§ TASK INSTRUCTIONS:
Copy, from the entries below, each line in which the string "Worked" appears.

§ RECORDS:

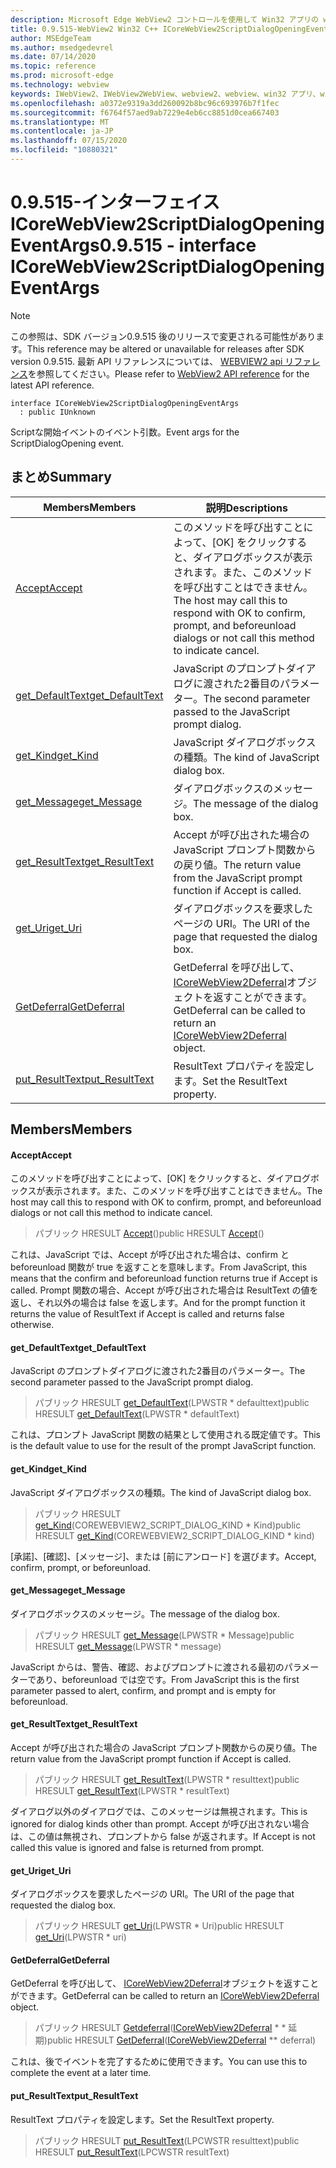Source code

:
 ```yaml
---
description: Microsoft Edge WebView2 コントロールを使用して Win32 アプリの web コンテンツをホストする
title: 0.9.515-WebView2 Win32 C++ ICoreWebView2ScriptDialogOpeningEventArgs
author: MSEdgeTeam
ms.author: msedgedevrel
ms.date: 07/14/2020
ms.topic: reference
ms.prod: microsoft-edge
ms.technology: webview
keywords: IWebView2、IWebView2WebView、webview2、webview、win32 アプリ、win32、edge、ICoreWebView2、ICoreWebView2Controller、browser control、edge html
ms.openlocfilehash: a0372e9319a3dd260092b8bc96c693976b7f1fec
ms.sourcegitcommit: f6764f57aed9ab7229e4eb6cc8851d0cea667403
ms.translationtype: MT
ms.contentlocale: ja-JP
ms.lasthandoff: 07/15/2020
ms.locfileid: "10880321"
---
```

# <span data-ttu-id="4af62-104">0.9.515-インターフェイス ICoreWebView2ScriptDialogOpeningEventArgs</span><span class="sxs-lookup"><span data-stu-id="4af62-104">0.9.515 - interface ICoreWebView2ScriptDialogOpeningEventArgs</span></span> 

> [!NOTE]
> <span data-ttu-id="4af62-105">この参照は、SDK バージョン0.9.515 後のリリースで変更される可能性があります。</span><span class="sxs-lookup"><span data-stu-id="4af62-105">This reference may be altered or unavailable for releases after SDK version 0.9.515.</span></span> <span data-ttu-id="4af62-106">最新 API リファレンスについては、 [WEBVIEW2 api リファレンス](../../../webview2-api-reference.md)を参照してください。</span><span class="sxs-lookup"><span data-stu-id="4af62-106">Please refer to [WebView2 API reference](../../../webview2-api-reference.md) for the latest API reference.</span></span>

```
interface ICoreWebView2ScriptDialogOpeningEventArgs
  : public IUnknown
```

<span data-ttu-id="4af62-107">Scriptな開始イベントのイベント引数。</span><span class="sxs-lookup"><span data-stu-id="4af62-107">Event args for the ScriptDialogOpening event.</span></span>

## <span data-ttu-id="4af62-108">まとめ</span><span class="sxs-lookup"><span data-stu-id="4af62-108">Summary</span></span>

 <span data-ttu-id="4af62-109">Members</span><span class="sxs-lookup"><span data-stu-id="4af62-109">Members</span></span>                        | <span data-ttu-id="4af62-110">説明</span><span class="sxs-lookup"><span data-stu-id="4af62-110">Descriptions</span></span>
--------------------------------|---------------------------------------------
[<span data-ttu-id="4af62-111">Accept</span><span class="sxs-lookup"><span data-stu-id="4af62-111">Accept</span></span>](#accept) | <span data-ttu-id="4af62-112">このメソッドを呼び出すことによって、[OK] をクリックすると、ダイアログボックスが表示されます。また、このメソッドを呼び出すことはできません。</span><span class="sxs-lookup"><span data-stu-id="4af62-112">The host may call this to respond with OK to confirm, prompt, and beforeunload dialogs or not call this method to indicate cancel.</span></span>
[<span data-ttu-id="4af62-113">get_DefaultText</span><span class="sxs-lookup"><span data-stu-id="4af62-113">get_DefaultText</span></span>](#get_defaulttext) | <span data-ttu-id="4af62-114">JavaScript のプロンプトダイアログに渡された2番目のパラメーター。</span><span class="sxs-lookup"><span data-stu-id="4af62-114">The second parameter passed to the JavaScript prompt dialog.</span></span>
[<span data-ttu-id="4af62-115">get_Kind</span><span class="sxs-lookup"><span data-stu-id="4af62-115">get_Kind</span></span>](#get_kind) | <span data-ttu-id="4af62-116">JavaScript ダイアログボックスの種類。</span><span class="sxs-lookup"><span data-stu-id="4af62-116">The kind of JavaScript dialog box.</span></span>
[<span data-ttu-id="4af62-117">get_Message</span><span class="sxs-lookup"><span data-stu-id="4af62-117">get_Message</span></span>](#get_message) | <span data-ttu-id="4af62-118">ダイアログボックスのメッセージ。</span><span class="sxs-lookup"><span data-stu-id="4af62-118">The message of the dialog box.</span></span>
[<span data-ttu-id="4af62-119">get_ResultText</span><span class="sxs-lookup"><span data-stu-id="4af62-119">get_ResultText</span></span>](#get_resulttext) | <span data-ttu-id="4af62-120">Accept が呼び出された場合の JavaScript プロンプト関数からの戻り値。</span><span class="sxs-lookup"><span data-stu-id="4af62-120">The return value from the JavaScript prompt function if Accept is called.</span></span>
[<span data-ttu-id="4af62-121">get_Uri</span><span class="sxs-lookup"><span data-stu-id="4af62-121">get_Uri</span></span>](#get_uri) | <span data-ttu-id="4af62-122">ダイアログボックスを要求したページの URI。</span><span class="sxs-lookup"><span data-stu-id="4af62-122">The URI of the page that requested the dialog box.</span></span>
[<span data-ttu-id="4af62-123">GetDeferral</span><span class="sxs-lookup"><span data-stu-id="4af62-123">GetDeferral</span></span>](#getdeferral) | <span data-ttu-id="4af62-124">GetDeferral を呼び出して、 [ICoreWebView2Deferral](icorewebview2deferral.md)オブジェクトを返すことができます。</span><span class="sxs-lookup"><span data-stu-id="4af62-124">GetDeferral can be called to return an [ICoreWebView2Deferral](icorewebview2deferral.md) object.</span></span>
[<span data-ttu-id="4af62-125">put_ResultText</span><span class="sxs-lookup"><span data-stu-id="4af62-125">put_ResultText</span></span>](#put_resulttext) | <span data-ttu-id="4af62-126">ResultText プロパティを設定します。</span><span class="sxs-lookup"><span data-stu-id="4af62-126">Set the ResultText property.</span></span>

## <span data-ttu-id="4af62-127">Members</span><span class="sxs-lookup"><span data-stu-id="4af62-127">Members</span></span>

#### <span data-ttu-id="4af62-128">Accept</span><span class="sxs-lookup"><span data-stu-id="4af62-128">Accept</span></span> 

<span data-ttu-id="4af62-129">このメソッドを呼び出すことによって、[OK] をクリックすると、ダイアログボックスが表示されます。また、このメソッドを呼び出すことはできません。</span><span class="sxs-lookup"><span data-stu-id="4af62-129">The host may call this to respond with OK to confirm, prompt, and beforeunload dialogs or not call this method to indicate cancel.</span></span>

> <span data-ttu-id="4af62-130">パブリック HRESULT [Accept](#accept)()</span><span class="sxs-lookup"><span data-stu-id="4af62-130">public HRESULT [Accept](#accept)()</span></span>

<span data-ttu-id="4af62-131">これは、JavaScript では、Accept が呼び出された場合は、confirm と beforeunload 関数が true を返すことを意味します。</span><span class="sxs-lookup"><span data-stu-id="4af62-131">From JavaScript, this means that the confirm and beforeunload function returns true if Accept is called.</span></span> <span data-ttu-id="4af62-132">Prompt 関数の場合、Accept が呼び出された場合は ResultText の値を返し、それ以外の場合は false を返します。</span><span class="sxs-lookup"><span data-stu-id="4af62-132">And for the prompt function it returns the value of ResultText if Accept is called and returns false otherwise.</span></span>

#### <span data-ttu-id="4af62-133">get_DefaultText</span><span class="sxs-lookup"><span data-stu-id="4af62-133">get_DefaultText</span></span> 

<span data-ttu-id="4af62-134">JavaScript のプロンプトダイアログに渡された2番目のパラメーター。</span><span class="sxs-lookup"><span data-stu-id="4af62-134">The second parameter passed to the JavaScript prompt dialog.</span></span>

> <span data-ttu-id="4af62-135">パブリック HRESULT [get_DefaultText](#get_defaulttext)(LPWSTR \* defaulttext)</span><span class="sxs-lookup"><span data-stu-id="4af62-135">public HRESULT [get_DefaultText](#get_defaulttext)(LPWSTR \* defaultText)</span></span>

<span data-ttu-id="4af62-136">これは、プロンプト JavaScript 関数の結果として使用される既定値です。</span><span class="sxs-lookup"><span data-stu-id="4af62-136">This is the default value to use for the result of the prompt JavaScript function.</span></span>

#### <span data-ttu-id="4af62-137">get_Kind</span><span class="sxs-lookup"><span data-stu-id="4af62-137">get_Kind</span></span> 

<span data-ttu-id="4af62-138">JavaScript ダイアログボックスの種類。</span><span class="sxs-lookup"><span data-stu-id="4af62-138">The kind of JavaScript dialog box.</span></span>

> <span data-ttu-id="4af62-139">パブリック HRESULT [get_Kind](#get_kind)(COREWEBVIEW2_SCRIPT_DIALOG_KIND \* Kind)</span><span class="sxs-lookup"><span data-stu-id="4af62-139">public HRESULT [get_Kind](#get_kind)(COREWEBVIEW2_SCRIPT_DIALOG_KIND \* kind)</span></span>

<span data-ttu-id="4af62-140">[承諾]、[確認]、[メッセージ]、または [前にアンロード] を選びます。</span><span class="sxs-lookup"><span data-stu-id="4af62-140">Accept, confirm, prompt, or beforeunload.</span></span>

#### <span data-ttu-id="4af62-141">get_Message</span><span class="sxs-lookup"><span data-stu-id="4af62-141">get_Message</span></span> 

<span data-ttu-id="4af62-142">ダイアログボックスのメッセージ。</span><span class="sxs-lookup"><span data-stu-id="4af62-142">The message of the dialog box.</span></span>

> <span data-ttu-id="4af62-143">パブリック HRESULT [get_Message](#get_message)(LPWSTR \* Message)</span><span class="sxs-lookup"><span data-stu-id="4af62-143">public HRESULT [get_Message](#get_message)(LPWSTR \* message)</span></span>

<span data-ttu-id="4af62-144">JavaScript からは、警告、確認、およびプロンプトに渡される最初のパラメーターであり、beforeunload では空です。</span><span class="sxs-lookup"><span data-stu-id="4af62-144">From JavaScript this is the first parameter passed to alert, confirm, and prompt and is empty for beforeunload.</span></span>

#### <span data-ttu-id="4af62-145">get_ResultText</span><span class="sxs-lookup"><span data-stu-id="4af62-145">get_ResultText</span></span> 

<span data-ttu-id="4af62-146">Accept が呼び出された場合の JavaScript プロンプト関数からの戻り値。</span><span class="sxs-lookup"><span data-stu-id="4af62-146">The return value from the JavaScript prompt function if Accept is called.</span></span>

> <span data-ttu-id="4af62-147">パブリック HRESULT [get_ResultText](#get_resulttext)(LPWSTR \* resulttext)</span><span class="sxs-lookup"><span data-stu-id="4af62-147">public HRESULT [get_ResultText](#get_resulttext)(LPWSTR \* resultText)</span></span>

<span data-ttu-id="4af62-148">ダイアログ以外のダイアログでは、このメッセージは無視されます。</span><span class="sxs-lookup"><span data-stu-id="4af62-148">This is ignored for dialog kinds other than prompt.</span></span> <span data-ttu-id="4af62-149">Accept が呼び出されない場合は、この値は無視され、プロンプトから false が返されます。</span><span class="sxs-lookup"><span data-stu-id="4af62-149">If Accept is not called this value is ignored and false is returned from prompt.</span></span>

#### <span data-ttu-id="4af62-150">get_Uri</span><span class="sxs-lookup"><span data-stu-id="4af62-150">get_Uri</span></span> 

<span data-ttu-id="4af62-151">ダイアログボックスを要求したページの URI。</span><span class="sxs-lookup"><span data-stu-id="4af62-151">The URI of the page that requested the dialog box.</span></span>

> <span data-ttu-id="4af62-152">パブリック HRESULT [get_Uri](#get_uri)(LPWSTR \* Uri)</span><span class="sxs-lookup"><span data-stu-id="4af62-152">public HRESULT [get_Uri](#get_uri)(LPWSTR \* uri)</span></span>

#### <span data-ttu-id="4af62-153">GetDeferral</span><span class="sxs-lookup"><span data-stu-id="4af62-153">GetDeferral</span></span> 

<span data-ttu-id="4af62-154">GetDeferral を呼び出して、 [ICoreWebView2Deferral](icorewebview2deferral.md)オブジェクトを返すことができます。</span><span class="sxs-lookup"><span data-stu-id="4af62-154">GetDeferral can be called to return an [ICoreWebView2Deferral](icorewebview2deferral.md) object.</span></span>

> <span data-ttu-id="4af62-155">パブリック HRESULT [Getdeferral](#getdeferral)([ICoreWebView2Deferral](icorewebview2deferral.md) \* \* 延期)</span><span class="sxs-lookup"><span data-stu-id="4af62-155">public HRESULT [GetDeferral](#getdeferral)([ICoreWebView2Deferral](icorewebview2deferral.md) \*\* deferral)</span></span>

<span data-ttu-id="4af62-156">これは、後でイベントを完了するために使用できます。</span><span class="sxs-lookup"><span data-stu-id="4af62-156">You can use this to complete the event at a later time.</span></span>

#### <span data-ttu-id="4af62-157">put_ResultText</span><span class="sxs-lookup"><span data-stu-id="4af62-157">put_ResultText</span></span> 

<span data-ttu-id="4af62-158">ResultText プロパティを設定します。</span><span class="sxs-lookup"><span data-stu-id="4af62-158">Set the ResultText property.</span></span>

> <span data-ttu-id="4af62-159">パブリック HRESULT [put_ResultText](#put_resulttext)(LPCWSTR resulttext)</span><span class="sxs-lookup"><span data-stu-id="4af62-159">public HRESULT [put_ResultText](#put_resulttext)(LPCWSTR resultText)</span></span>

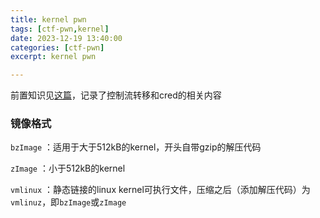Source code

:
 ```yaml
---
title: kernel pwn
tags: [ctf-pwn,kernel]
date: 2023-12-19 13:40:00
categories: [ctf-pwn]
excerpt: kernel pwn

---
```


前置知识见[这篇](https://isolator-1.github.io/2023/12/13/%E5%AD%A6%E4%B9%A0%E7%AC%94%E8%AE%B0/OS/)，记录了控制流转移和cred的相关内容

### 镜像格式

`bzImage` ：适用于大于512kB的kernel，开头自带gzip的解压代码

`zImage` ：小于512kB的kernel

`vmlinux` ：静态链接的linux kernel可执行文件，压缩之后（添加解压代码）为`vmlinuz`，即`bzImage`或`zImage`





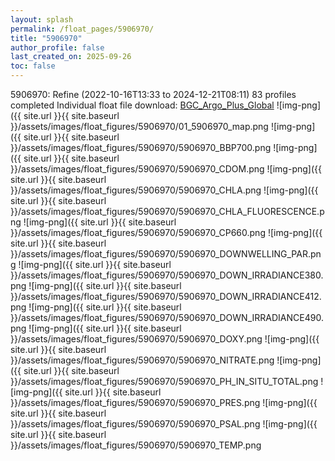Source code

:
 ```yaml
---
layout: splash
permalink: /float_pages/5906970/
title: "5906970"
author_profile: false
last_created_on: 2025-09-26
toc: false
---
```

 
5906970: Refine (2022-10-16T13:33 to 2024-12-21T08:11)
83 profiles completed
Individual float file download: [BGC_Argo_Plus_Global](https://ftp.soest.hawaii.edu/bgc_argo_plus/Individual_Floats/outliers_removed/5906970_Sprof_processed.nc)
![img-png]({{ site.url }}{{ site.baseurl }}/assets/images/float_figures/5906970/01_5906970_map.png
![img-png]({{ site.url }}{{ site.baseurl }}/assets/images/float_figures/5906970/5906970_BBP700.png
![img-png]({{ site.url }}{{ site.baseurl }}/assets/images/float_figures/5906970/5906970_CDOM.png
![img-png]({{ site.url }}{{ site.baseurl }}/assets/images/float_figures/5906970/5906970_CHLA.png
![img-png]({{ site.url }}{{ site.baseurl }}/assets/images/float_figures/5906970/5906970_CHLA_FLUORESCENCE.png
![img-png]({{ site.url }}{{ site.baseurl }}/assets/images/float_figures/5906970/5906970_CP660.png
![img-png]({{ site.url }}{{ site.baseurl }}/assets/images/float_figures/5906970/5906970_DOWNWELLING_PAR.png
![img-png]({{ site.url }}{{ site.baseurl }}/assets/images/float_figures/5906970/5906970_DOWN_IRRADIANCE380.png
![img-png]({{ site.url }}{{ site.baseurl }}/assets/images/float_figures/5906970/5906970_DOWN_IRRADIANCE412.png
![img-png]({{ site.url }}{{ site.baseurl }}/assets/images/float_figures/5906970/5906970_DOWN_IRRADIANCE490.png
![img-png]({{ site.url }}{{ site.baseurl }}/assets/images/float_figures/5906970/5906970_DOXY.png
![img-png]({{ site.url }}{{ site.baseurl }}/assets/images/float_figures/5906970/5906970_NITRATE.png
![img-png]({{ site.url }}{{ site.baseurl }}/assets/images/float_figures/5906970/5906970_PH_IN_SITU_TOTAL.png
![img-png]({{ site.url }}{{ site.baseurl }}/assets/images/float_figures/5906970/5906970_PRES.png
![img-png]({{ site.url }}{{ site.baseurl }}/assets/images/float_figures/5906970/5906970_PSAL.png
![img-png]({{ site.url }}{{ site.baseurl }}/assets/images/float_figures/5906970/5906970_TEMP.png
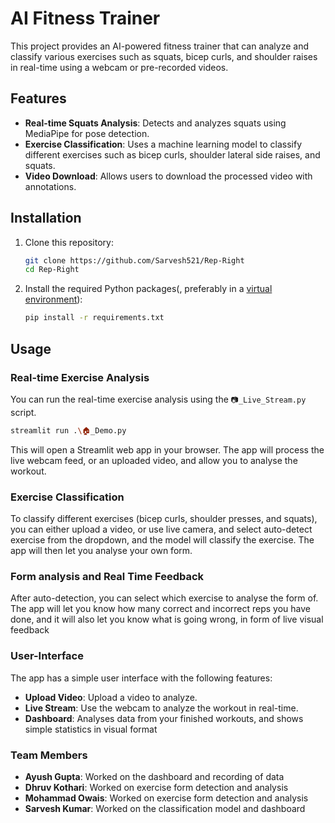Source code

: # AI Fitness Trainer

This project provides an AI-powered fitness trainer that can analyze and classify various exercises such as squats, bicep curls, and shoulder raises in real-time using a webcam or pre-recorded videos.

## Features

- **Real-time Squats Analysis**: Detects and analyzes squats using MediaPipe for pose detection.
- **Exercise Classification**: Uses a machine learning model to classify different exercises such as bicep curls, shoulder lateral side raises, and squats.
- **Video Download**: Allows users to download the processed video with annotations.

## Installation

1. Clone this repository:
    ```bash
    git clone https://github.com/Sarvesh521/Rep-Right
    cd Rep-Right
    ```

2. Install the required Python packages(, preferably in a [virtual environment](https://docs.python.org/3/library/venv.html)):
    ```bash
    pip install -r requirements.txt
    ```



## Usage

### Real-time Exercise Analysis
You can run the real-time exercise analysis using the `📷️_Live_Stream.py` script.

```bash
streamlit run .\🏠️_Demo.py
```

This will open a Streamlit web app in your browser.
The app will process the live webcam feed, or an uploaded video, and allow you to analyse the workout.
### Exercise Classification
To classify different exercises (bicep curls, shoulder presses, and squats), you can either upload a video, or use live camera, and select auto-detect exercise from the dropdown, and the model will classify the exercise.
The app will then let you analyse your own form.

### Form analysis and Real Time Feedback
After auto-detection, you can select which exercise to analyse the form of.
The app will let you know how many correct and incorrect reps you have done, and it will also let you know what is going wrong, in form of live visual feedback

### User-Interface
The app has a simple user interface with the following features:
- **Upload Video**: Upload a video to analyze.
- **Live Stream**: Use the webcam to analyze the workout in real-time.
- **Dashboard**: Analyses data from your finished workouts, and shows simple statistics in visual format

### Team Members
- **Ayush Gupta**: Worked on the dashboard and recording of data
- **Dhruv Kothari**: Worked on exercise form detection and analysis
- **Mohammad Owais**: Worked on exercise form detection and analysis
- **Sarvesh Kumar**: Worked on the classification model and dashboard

§ COMPLETED EXERCISE:
- **Ayush Gupta**: Worked on the dashboard and recording of data
- **Dhruv Kothari**: Worked on exercise form detection and analysis
- **Mohammad Owais**: Worked on exercise form detection and analysis
- **Sarvesh Kumar**: Worked on the classification model and dashboard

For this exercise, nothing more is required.